START EXERCISE INPUT
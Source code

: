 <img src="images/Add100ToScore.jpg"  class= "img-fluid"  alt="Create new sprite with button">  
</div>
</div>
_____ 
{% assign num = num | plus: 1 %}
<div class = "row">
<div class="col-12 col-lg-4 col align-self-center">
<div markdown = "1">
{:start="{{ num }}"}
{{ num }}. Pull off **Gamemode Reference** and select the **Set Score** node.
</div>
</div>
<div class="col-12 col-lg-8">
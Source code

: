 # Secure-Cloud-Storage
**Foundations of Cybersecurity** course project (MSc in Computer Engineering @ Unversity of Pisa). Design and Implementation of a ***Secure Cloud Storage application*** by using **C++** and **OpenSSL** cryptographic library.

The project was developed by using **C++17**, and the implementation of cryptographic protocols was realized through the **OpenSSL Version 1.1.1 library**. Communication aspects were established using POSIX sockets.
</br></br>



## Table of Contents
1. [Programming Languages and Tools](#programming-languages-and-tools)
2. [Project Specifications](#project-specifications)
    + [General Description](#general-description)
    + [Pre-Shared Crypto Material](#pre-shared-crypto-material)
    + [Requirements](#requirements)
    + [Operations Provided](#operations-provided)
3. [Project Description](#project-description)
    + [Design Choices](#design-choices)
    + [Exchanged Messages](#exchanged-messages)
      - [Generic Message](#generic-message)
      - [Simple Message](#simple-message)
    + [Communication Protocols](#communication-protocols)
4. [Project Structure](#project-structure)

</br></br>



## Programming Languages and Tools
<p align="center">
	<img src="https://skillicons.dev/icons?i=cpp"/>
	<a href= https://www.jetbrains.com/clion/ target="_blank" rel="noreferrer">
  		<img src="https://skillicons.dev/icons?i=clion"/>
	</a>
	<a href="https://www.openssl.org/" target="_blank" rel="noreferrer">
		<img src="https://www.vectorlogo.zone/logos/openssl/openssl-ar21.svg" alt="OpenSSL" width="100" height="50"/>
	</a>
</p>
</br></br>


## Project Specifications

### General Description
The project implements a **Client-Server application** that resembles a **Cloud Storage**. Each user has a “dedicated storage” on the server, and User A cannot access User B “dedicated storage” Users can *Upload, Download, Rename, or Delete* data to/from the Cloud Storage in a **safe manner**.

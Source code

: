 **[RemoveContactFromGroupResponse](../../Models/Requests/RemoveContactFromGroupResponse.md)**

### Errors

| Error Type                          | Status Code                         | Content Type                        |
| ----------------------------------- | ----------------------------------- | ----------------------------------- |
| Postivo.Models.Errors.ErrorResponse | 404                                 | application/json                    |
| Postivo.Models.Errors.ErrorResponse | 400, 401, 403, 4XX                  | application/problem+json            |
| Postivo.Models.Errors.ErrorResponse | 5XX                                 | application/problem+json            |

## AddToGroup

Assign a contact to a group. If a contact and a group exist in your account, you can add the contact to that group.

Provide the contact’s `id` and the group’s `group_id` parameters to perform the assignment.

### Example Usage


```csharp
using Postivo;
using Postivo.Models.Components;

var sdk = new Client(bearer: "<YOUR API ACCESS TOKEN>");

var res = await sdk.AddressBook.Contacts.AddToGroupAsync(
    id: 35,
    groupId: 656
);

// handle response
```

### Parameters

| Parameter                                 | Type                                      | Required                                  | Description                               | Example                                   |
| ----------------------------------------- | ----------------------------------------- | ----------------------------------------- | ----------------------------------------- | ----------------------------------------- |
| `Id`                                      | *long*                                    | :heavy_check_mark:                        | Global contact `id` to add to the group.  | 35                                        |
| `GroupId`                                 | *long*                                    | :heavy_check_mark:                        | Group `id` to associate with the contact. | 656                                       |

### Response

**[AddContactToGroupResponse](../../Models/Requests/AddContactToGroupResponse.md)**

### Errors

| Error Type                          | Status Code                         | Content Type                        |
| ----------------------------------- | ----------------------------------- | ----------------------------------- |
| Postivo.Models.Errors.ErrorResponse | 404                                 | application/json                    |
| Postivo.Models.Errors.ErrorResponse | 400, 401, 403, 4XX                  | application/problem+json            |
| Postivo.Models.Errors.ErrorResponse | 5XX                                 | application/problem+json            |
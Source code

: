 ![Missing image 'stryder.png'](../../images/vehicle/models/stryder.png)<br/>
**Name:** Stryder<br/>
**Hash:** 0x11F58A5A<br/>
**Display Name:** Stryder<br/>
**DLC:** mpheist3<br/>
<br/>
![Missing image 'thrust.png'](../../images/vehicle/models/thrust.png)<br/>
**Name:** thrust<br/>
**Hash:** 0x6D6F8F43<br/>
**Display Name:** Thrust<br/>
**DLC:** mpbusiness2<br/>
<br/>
END EXERCISE INPUT
EXERCISE REQUIREMENTS: Every entry, from top to bottom, should be repeated word for word.

RESULT OF THE TASK:
Source code

: <img src="images/Add100ToScore.jpg"  class= "img-fluid"  alt="Create new sprite with button">  
</div>
</div>
_____ 
{% assign num = num | plus: 1 %}
<div class = "row">
<div class="col-12 col-lg-4 col align-self-center">
<div markdown = "1">
{:start="{{ num }}"}
{{ num }}. Pull off **Gamemode Reference** and select the **Set Score** node.
</div>
</div>
<div class="col-12 col-lg-8">
Source code

: # Secure-Cloud-Storage
**Foundations of Cybersecurity** course project (MSc in Computer Engineering @ Unversity of Pisa). Design and Implementation of a ***Secure Cloud Storage application*** by using **C++** and **OpenSSL** cryptographic library.

The project was developed by using **C++17**, and the implementation of cryptographic protocols was realized through the **OpenSSL Version 1.1.1 library**. Communication aspects were established using POSIX sockets.
</br></br>



## Table of Contents
1. [Programming Languages and Tools](#programming-languages-and-tools)
2. [Project Specifications](#project-specifications)
    + [General Description](#general-description)
    + [Pre-Shared Crypto Material](#pre-shared-crypto-material)
    + [Requirements](#requirements)
    + [Operations Provided](#operations-provided)
3. [Project Description](#project-description)
    + [Design Choices](#design-choices)
    + [Exchanged Messages](#exchanged-messages)
      - [Generic Message](#generic-message)
      - [Simple Message](#simple-message)
    + [Communication Protocols](#communication-protocols)
4. [Project Structure](#project-structure)

</br></br>



## Programming Languages and Tools
<p align="center">
	<img src="https://skillicons.dev/icons?i=cpp"/>
	<a href= https://www.jetbrains.com/clion/ target="_blank" rel="noreferrer">
  		<img src="https://skillicons.dev/icons?i=clion"/>
	</a>
	<a href="https://www.openssl.org/" target="_blank" rel="noreferrer">
		<img src="https://www.vectorlogo.zone/logos/openssl/openssl-ar21.svg" alt="OpenSSL" width="100" height="50"/>
	</a>
</p>
</br></br>


## Project Specifications

### General Description
The project implements a **Client-Server application** that resembles a **Cloud Storage**. Each user has a “dedicated storage” on the server, and User A cannot access User B “dedicated storage” Users can *Upload, Download, Rename, or Delete* data to/from the Cloud Storage in a **safe manner**.

Source code

: **[RemoveContactFromGroupResponse](../../Models/Requests/RemoveContactFromGroupResponse.md)**

### Errors

| Error Type                          | Status Code                         | Content Type                        |
| ----------------------------------- | ----------------------------------- | ----------------------------------- |
| Postivo.Models.Errors.ErrorResponse | 404                                 | application/json                    |
| Postivo.Models.Errors.ErrorResponse | 400, 401, 403, 4XX                  | application/problem+json            |
| Postivo.Models.Errors.ErrorResponse | 5XX                                 | application/problem+json            |

## AddToGroup

Assign a contact to a group. If a contact and a group exist in your account, you can add the contact to that group.

Provide the contact’s `id` and the group’s `group_id` parameters to perform the assignment.

### Example Usage


```csharp
using Postivo;
using Postivo.Models.Components;

var sdk = new Client(bearer: "<YOUR API ACCESS TOKEN>");

var res = await sdk.AddressBook.Contacts.AddToGroupAsync(
    id: 35,
    groupId: 656
);

// handle response
```

### Parameters

| Parameter                                 | Type                                      | Required                                  | Description                               | Example                                   |
| ----------------------------------------- | ----------------------------------------- | ----------------------------------------- | ----------------------------------------- | ----------------------------------------- |
| `Id`                                      | *long*                                    | :heavy_check_mark:                        | Global contact `id` to add to the group.  | 35                                        |
| `GroupId`                                 | *long*                                    | :heavy_check_mark:                        | Group `id` to associate with the contact. | 656                                       |

### Response

**[AddContactToGroupResponse](../../Models/Requests/AddContactToGroupResponse.md)**

### Errors

| Error Type                          | Status Code                         | Content Type                        |
| ----------------------------------- | ----------------------------------- | ----------------------------------- |
| Postivo.Models.Errors.ErrorResponse | 404                                 | application/json                    |
| Postivo.Models.Errors.ErrorResponse | 400, 401, 403, 4XX                  | application/problem+json            |
| Postivo.Models.Errors.ErrorResponse | 5XX                                 | application/problem+json            |
Source code

: ![Missing image 'stryder.png'](../../images/vehicle/models/stryder.png)<br/>
**Name:** Stryder<br/>
**Hash:** 0x11F58A5A<br/>
**Display Name:** Stryder<br/>
**DLC:** mpheist3<br/>
<br/>
![Missing image 'thrust.png'](../../images/vehicle/models/thrust.png)<br/>
**Name:** thrust<br/>
**Hash:** 0x6D6F8F43<br/>
**Display Name:** Thrust<br/>
**DLC:** mpbusiness2<br/>
<br/>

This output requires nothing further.